[Mailman-Developers] Reply-To munging considered *carefully*

Ben Finney ben+bazaar at benfinney.id.au
Wed Oct 14 08:30:26 CEST 2009


On 14-Oct-2009, Michael B. Trausch wrote:
> On Wed, 2009-10-14 at 12:55 +0900, Stephen J. Turnbull wrote:
> > Reply-To still is truly broken.  The author wants personal replies
> > to go to her, but now they go to the list.  The recipient must
> > *specifically avoid reply-to-author* in order to reply to the
> > author.
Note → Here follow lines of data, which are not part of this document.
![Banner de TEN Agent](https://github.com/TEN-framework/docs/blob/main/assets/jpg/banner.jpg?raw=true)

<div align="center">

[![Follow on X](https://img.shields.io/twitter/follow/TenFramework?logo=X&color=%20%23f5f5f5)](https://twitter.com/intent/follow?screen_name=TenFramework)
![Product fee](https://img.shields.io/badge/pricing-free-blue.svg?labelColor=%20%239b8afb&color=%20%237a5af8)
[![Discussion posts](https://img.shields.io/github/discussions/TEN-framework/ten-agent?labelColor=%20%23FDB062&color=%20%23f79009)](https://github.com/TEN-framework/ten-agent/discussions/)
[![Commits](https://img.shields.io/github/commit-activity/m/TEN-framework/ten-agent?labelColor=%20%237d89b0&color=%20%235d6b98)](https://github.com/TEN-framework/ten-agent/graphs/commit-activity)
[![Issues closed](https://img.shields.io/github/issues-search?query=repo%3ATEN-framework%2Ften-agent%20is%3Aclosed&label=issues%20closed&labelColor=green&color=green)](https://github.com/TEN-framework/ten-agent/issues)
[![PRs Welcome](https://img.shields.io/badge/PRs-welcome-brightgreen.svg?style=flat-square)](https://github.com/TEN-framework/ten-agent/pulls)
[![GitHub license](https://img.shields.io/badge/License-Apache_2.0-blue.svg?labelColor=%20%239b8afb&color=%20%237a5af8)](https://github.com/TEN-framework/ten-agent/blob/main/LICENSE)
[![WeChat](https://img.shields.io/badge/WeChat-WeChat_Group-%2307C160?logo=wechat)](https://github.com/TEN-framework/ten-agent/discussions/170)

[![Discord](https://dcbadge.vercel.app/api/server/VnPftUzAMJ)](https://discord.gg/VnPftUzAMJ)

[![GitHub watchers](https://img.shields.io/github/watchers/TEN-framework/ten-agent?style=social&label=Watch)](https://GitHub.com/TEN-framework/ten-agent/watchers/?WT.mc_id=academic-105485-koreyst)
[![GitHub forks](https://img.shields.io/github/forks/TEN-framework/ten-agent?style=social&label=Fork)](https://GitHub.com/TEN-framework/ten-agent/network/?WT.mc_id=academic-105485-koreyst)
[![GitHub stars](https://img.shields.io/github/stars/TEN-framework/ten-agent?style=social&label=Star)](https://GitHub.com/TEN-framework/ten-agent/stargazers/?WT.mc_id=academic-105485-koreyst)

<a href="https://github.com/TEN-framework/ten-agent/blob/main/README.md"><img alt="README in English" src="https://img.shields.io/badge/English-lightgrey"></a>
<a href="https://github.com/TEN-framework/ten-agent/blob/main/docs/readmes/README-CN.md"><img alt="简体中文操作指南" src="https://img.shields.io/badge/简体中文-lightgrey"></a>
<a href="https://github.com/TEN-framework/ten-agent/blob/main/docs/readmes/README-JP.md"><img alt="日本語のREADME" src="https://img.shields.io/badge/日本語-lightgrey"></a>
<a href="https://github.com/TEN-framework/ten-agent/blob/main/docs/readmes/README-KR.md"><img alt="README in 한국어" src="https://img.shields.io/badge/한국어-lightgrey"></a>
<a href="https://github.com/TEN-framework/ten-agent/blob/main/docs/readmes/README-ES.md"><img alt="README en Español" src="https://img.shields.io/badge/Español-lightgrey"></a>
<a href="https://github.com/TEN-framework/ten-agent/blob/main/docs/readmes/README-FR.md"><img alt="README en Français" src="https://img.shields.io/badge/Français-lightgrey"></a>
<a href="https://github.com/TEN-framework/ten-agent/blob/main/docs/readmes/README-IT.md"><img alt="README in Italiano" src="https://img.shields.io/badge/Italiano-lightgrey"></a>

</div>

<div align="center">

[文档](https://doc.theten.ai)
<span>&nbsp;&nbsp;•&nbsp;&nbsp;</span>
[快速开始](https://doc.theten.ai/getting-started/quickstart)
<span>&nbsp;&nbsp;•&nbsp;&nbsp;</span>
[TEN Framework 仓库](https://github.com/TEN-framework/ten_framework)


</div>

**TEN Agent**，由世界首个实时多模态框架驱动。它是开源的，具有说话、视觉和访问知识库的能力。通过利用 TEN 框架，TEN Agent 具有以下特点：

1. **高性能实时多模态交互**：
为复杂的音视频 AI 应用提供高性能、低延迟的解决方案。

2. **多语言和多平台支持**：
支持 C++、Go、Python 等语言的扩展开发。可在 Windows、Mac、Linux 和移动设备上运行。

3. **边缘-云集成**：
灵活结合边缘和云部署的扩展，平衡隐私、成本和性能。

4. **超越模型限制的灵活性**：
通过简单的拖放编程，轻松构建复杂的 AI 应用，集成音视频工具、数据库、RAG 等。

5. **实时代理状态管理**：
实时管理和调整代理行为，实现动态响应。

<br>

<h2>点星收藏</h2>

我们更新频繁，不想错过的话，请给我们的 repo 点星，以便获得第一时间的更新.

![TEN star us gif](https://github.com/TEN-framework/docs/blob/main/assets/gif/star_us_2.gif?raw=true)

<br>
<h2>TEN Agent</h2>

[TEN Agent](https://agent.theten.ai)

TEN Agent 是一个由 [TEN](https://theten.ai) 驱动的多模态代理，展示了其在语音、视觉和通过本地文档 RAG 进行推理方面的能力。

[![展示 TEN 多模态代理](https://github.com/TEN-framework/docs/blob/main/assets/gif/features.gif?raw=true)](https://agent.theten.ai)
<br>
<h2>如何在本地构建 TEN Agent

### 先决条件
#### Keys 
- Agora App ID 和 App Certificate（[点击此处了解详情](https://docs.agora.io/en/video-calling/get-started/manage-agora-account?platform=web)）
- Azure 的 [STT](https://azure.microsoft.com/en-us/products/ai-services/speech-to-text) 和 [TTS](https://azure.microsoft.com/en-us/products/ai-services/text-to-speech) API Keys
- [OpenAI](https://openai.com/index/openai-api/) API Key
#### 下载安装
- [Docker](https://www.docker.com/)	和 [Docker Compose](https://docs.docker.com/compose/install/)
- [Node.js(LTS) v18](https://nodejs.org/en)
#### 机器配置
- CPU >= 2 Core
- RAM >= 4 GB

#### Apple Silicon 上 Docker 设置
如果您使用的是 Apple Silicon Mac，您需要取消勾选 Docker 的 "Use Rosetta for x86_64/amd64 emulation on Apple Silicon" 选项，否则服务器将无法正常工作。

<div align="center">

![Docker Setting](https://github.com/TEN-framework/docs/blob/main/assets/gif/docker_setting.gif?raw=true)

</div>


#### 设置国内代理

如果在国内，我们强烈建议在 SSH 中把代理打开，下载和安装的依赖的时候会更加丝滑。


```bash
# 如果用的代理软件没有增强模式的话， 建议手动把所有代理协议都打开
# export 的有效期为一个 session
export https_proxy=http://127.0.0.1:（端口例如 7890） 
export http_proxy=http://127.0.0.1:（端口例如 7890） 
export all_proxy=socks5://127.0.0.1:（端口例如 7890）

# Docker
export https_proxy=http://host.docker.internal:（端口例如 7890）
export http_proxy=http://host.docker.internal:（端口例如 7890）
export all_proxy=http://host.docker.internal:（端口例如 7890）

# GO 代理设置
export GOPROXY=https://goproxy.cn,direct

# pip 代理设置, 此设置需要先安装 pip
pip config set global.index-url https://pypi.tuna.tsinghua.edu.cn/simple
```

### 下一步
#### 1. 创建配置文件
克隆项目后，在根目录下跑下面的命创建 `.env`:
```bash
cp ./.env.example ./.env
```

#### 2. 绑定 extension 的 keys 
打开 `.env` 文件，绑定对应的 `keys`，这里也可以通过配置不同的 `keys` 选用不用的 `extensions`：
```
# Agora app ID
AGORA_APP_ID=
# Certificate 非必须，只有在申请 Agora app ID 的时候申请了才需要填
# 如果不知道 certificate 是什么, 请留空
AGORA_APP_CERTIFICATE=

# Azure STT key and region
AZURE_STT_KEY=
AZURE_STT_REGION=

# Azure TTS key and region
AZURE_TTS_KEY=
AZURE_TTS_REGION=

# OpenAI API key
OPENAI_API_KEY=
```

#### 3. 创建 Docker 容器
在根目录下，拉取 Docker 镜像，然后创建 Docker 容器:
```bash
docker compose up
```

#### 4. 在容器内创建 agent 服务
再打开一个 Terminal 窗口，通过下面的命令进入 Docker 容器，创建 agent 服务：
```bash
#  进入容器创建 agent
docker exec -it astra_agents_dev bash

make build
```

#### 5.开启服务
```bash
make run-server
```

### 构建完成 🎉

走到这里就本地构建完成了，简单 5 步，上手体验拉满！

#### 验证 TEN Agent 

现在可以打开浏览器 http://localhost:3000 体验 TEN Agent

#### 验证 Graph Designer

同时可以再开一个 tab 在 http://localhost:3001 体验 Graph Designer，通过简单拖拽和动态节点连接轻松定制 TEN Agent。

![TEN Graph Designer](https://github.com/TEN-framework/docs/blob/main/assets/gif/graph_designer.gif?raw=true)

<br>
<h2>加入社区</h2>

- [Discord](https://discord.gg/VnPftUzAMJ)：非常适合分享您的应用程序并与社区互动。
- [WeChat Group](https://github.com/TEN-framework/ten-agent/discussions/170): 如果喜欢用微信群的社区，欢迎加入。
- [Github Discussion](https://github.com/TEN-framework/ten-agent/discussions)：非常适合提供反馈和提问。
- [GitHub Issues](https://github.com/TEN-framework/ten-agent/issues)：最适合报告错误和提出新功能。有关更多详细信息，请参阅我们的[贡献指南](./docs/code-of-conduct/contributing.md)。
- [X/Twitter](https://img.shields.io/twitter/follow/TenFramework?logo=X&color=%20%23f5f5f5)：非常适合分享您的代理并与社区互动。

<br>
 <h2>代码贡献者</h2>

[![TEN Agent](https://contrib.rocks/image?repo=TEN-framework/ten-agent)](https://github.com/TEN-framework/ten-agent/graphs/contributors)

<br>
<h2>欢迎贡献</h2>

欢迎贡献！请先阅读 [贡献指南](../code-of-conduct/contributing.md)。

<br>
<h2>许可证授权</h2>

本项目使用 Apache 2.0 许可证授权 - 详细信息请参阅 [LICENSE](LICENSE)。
This is so Orwellian.
> 
> Permit me to rephrase so that you understand what I said:
> 
> There are two major uses of email [for actual discussion]:  email
> from one person or to one person or a group of people, and email
> from one person to a mailing list (presumably with people on it).

I can't parse the above into two; I assume there's a mistake, and that
you meant “email from one person to one or more people, and email from
one person to a mailing list”. If you meant something else, I'm not
seeing it.

> However, the primary use-case for a mailing list is _group_
> _discussion_.

Yes. This majority use, though, should not make it more difficult to
use “reply to author”.

As has no doubt already been pointed out in this discussion, the
failure modes are wildly unbalanced:

* “Whoops, I sent a message intended for the whole list instead as a
  reply to the author. Oh well, I'll re-send the reply to the list.”
  Annoying for the two people involved, but no permanent harm done.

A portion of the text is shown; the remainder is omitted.